= Harold B. Hairston =

African-American Fire Commissioner for the Philadelphia Fire Department

Harold B. Hairston ( December 8, 1939 - November 1, 2016) served as the first African-American Fire Commissioner for the Philadelphia Fire Department from 1992. Hairston was appointed head of the fire department by Mayor Ed Rendell and served until retirement in 2004. In his next life, Hairston worked for the CBS network Eyewitness News team as an expert on public safety and the Philadelphia Fire Department. He died at home in West Mount Airy on Tuesday, November 1, 2016. He was 76 years old. With his wife, Anne, Hairston had three children, and was married for 41 years.

==Early career==
His career with the Philadelphia Fire Department (PFD) spanned 40 years. He joined the department in 1964 after three years in the Army. During that time he was assigned to the West Point Army Academy as a weapons instructor. After being one of the first blacks to integrate the PFD, he was promoted to Fire lieutenant in 1971 and captain in 1978. He made battalion chief in 1981 and went to deputy chief in 1986. Two citations for lifesaving rescues were awarded to his unit and the Metropolitan Fire Chiefs named him Fire Chief of the Year in 2003, and the National Fire and Burglar Alarm Association also named him Fire Official of the year in 2003.

==Consent decree==
After contentious consent decrees were mandated on the PFD to correct previous discriminatory promotion practices, it was held in the black Philadelphia community that the position of Fire Commissioner would go to an African-American. Hairston was followed by Lloyd Ayers, an African-American, and the position was temporarily held by acting chief Derrick Saunders after Ayers retired. However, in 2016, newly elected Mayor Kenney replaced the Acting Fire Commissioner and native Philadelphian Derrick Sawyer with his own choice, breaking a 24-year tradition of native black Philadelphians being appointed to the position of fire chief of the 2,500 strong department.

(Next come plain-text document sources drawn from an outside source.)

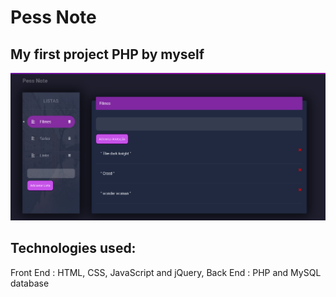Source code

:# Pess Note
## My first project PHP by myself 
 
 ![Preview-Screens](https://github.com/LeonardoPess/Pess-Note/blob/main/Screenshot_1.png)
 
 ## Technologies used:
 Front End : HTML, CSS, JavaScript and jQuery, 
 Back End : PHP and MySQL database
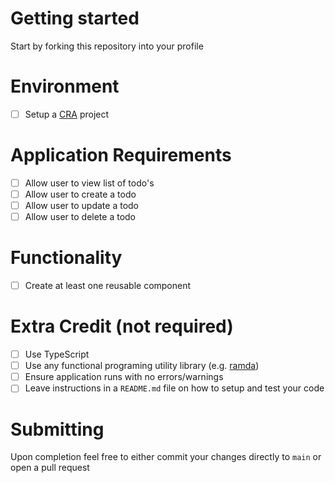 # Getting started

Start by forking this repository into your profile

# Environment

- [ ] Setup a [CRA](https://create-react-app.dev) project

# Application Requirements

- [ ] Allow user to view list of todo's
- [ ] Allow user to create a todo
- [ ] Allow user to update a todo
- [ ] Allow user to delete a todo

# Functionality

- [ ] Create at least one reusable component

# Extra Credit (not required)

- [ ] Use TypeScript
- [ ] Use any functional programing utility library (e.g. [ramda](https://ramdajs.com/))
- [ ] Ensure application runs with no errors/warnings
- [ ] Leave instructions in a `README.md` file on how to setup and test your code

# Submitting

Upon completion feel free to either commit your changes directly to `main` or open a pull request
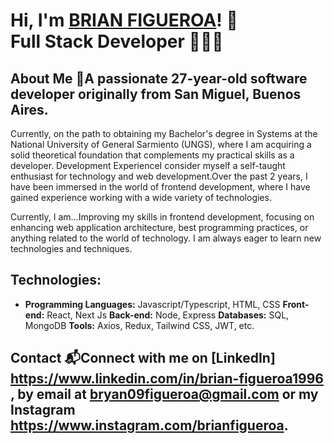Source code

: # Hi, I'm <a href="https://www.linkedin.com/in/brian-figueroa1996">BRIAN FIGUEROA<a/>! 👋 </br> <b> Full Stack Developer 🧑🏻‍💻</b>
## About Me 🚀A passionate 27-year-old software developer originally from San Miguel, Buenos Aires.
Currently, on the path to obtaining my Bachelor's degree in Systems at the National University of General Sarmiento (UNGS), where I am acquiring a solid theoretical foundation that complements my practical skills as a developer.
Development ExperienceI consider myself a self-taught enthusiast for technology and web development.Over the past 2 years, I have been immersed in the world of frontend development, where I have gained experience working with a wide variety of technologies.

Currently, I am...Improving my skills in frontend development, focusing on enhancing web application architecture, best programming practices, or anything related to the world of technology. I am always eager to learn new technologies and techniques.

## Technologies:
- <b>Programming Languages:</b> Javascript/Typescript, HTML, CSS <b>Front-end:</b> React, Next Js <b>Back-end:</b> Node, Express <b>Databases:</b> SQL, MongoDB <b>Tools:</b> Axios, Redux, Tailwind CSS, JWT, etc.
## Contact 📬Connect with me on [LinkedIn] https://www.linkedin.com/in/brian-figueroa1996 , by email at [bryan09figueroa@gmail.com](mailto:bryan09figueroa@gmail.com) or my Instagram https://www.instagram.com/brianfigueroa.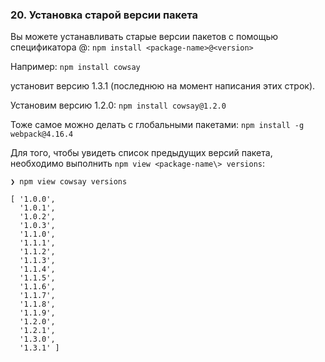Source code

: ### 20\. Установка старой версии пакета

Вы можете устанавливать старые версии пакетов с помощью спецификатора @:
`
npm install <package-name>@<version>
`

Например: 
`
npm install cowsay
`

установит версию 1.3.1 (последнюю на момент написания этих строк). 

Установим версию 1.2.0:
`
npm install cowsay@1.2.0
`

Тоже самое можно делать с глобальными пакетами: 
`
npm install -g webpack@4.16.4
`

Для того, чтобы увидеть список предыдущих версий пакета, необходимо выполнить `npm view <package-name\> versions`:

    ❯ npm view cowsay versions

    [ '1.0.0',
      '1.0.1',
      '1.0.2',
      '1.0.3',
      '1.1.0',
      '1.1.1',
      '1.1.2',
      '1.1.3',
      '1.1.4',
      '1.1.5',
      '1.1.6',
      '1.1.7',
      '1.1.8',
      '1.1.9',
      '1.2.0',
      '1.2.1',
      '1.3.0',
      '1.3.1' ]

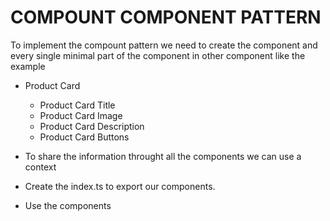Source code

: # COMPOUNT COMPONENT PATTERN

To implement the compount pattern we need to create the component and every
single minimal part of the component in other component like the example

- Product Card
  - Product Card Title
  - Product Card Image
  - Product Card Description
  - Product Card Buttons


- To share the information throught all the components we can use a context

- Create the index.ts to export our components.

- Use the components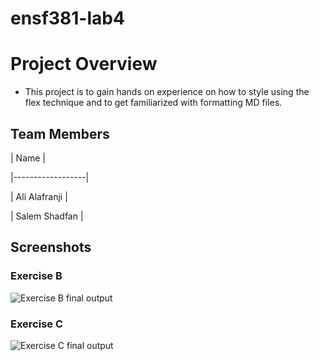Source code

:# ensf381-lab4
# Project Overview

- This project is to gain hands on experience on how to style using the flex technique and to get familiarized with formatting MD files.

 

## Team Members

| Name             |

|------------------|

| Ali Alafranji  |

| Salem  Shadfan    |

 

## Screenshots

### Exercise B

![Exercise B final output](./ourexersizeB.gif)

### Exercise C

![Exercise C final output](./ourexersizeC.gif)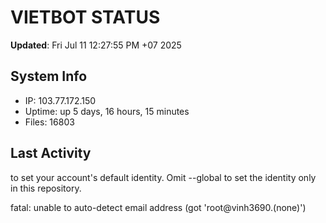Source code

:# VIETBOT STATUS
**Updated**: Fri Jul 11 12:27:55 PM +07 2025

## System Info
- IP: 103.77.172.150
- Uptime: up 5 days, 16 hours, 15 minutes
- Files: 16803

## Last Activity

to set your account's default identity.
Omit --global to set the identity only in this repository.

fatal: unable to auto-detect email address (got 'root@vinh3690.(none)')
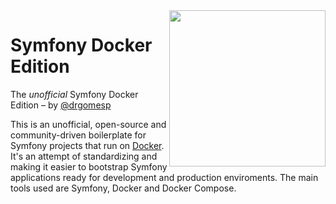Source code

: <img align="right" width="250px" src="https://www.baptiste-donaux.fr/wp-content/uploads/2015/09/docker.png" />

Symfony Docker Edition
========================

The *unofficial* Symfony Docker Edition – by [@drgomesp](https://github.com/drgomesp)

This is an unofficial, open-source and community-driven boilerplate for Symfony projects that run on [Docker](https://www.docker.com/). It's an attempt of standardizing and making it easier to bootstrap Symfony applications ready for development and production enviroments. The main tools used are Symfony, Docker and Docker Compose.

Hairston served on various boards such as the American Red Cross of Southeastern Pennsylvania, the Delaware Valley Burn Foundation, the Police Athletic League, the Variety Club of the Delaware Valley and the Dad Vail Regatta, but the interest that continued long after his retirement was Fireman's Hall Museum, which has a tribute organized in his memory. He was also a member of The Valiants, a fraternal organization of black and Latino firefighters, and the IABPFF.

He is buried in Ivy Hill Cemetery, 1200 Easton Road, East Mount Airy.